3-1. 手付金(着手金)を求められた場合

買付証明書の提出にあたり、手付金(着手金)を求められる場合があります。この場合の手付金は、売買契約における頭金というよりは、仲介会社に支払う仲介手数料の前払いとしての性質が強い場合もあります。

手付金を払うかどうかは仲介会社との力関係や対象となる不動産の収益力によって代わってくるので、本当に良い物件に巡り合うことができた場合には、手付金を払わなければ話が進まないこともあると思いますので、状況を見ながら判断するしかないと思います。

ただし、「買付証明書を撤回した場合、手付金は没収する」という文章が手付金受領書などに記載されている場合、当該条件は絶対に受けてはいけません

なぜなら、上記の条件を受けてしまうと、手付金が戻ってこなくなってしまう可能性があるからです。

過去の裁判の例では、事務費用分は手付金額から控除しても良いという判決もあったようです。買付証明書における手付金の性質は「買手の本気度を見る」ものであり、優先交渉権といった権利を買うものではありませんので、この点は仲介会社としっかり交渉されることをお勧めします。

3-2. 買付後、仲介会社からプレッシャーをかけられた場合

買付を入れると、仲介会社からプレッシャーを受けることが多々あると思います。ここでのプレッシャーとは、売主との交渉が進んでいることを伝えたり、契約締結の日取りを決めようとしたりすることによって、買付証明書を撤回することができなくするよう心理的な負担をかけることです。

買付証明書に法的拘束力はありませんので、買付を入れた後に事情が変わった場合などは、仲介会社に遠慮などすることなく、買付証明書の撤回をするようにしましょう。

買付証明書は購入の意思を伝えるものなので、購入の意思がないにも関わらず買付証明書を提出することは仲介会社の信頼を失う行為ですが、正当な理由があれば買付の撤回は全く問題ありません。

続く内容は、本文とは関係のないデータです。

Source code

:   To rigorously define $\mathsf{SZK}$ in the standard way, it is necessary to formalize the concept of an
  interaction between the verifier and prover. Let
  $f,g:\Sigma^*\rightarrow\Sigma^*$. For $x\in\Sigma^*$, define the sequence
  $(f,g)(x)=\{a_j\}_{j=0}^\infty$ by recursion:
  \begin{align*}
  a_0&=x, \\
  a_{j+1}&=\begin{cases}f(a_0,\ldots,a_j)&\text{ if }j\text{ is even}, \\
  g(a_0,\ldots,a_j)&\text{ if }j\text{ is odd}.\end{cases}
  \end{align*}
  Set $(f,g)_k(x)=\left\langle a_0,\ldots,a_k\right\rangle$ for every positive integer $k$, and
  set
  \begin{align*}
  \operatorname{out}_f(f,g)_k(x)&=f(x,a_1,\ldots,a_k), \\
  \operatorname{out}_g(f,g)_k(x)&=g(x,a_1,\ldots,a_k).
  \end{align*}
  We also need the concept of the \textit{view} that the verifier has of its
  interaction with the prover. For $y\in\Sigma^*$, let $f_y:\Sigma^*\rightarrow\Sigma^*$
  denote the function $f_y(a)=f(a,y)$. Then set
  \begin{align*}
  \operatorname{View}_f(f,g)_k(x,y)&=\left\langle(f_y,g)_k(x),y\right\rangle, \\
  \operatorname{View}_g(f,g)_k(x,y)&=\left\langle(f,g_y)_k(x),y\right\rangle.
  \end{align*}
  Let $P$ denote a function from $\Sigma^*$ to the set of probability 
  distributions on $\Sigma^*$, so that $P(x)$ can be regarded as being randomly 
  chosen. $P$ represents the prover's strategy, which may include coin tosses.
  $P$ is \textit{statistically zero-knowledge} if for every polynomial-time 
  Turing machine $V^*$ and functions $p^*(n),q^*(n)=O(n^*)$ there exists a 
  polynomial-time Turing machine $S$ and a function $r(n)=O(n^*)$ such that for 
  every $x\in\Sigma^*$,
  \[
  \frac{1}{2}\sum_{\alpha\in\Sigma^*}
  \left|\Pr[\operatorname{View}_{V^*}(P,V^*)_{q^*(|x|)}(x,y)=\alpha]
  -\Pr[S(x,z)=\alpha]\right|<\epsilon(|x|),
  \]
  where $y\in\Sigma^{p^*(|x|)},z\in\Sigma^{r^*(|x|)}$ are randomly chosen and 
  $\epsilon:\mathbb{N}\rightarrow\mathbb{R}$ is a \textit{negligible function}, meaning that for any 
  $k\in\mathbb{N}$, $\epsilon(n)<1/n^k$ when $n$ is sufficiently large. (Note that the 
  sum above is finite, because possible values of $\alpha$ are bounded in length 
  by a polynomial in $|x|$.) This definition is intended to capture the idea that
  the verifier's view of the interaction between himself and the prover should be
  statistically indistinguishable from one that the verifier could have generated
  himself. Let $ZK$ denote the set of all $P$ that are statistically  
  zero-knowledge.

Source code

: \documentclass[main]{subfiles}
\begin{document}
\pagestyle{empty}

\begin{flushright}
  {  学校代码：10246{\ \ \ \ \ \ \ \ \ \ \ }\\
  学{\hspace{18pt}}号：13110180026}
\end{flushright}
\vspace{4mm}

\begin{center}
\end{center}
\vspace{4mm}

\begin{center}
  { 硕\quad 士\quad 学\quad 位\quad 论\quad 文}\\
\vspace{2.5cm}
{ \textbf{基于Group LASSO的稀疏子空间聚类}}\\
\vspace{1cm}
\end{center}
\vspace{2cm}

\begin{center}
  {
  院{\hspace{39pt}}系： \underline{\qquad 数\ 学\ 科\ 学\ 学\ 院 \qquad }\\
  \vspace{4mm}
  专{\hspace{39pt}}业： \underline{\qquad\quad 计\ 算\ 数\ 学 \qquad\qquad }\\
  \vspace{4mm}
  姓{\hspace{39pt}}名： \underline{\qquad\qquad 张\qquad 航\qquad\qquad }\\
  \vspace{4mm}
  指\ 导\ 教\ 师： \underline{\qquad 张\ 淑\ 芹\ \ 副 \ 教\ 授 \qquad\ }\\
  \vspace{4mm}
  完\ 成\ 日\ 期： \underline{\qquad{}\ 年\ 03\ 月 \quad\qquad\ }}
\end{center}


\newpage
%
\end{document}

あくまでも当該仲介会社との関係や対象となる不動産の収益力によって買付証明書の位置づけが決まってくると考えて頂ければ良いと思います。

4. 買付証明書のひな形

最後に、買付証明書のひな形を付けさせて頂きましたので以下ご参照頂ければと思います。

買付証明書のダウンロードはこちら

5. 最後に

買付証明書は業界の慣習として用いられるものであり、法的な拘束力はありませんので気軽な気持ちで記載頂いて問題ありません。

一方、購入の意思がないにも関わらず買付証明書を提出することは仲介会社からの信頼を失うことに繋がりますので、本当に購入の意思がある場合のみ買付証明書を提出するようにしましょう。